[Plain-text document sources]
──────────

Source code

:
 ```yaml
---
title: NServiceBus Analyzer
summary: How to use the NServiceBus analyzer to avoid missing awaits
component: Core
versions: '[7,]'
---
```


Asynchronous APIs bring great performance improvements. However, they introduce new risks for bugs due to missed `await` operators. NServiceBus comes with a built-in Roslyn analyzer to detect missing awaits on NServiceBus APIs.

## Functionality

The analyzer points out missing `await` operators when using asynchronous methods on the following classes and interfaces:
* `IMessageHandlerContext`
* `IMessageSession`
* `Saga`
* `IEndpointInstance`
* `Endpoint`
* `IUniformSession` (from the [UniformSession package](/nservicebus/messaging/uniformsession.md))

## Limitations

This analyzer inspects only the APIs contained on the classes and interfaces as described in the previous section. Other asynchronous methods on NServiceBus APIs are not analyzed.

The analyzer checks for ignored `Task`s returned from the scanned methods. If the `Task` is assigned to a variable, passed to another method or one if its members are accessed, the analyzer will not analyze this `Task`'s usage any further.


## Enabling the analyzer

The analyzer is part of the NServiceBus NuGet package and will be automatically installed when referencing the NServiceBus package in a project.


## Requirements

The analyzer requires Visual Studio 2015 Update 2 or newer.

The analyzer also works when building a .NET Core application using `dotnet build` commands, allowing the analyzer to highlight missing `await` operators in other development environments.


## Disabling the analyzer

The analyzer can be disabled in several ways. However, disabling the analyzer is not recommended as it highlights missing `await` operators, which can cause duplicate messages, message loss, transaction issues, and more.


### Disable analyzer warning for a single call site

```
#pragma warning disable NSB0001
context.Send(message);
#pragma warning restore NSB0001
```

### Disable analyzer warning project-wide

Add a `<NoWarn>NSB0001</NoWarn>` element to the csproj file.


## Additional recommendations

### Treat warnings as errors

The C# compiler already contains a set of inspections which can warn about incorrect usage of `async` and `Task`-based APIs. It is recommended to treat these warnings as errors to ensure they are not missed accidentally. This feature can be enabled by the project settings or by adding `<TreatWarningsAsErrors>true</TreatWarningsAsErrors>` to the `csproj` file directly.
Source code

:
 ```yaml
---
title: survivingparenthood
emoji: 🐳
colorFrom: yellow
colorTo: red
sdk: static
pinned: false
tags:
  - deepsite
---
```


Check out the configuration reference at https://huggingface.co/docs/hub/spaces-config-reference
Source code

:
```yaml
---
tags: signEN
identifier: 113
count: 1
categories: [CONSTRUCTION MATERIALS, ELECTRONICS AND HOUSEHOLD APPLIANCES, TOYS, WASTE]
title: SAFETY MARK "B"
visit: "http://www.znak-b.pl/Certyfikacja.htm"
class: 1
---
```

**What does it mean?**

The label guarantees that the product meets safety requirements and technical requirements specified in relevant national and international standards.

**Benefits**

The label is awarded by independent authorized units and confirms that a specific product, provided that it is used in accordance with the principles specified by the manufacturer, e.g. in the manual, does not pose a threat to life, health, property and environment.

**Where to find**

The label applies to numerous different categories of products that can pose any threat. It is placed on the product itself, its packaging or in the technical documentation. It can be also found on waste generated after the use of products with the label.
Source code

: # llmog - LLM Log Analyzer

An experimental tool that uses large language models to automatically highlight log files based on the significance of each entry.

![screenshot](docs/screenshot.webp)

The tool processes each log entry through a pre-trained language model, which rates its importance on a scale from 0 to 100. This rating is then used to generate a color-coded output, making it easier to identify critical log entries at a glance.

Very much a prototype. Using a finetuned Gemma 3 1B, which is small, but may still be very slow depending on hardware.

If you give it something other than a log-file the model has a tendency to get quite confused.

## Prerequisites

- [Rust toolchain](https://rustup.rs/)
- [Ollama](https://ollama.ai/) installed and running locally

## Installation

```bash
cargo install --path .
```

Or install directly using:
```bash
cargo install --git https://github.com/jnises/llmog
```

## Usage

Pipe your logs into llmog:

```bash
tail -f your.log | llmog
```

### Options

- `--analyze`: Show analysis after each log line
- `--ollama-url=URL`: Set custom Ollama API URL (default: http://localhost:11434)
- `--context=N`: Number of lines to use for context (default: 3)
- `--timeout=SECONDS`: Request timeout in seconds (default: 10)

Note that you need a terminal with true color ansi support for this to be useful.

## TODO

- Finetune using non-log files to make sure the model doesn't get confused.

──────────

> [EXERCISE OBJECTIVE]
In the data above, find each line that has the word "language" and copy it out.

> [REPLY]
An experimental tool that uses large language models to automatically highlight log files based on the significance of each entry.
The tool processes each log entry through a pre-trained language model, which rates its importance on a scale from 0 to 100. This rating is then used to generate a color-coded output, making it easier to identify critical log entries at a glance.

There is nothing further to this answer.